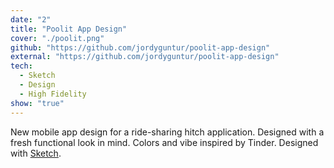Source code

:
 ```yaml
---
date: "2"
title: "Poolit App Design"
cover: "./poolit.png"
github: "https://github.com/jordyguntur/poolit-app-design"
external: "https://github.com/jordyguntur/poolit-app-design"
tech:
  - Sketch
  - Design
  - High Fidelity
show: "true"
---
```


New mobile app design for a ride-sharing hitch application. Designed with a fresh functional look in mind. Colors and vibe inspired by Tinder. Designed with [Sketch](https://www.sketch.com).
•••••
▸ WORK TO COMPLETE: Please copy every line in the entries where "jordyguntur" appears.

▸ TASK RESPONSE:
github: "https://github.com/jordyguntur/poolit-app-design"
external: "https://github.com/jordyguntur/poolit-app-design"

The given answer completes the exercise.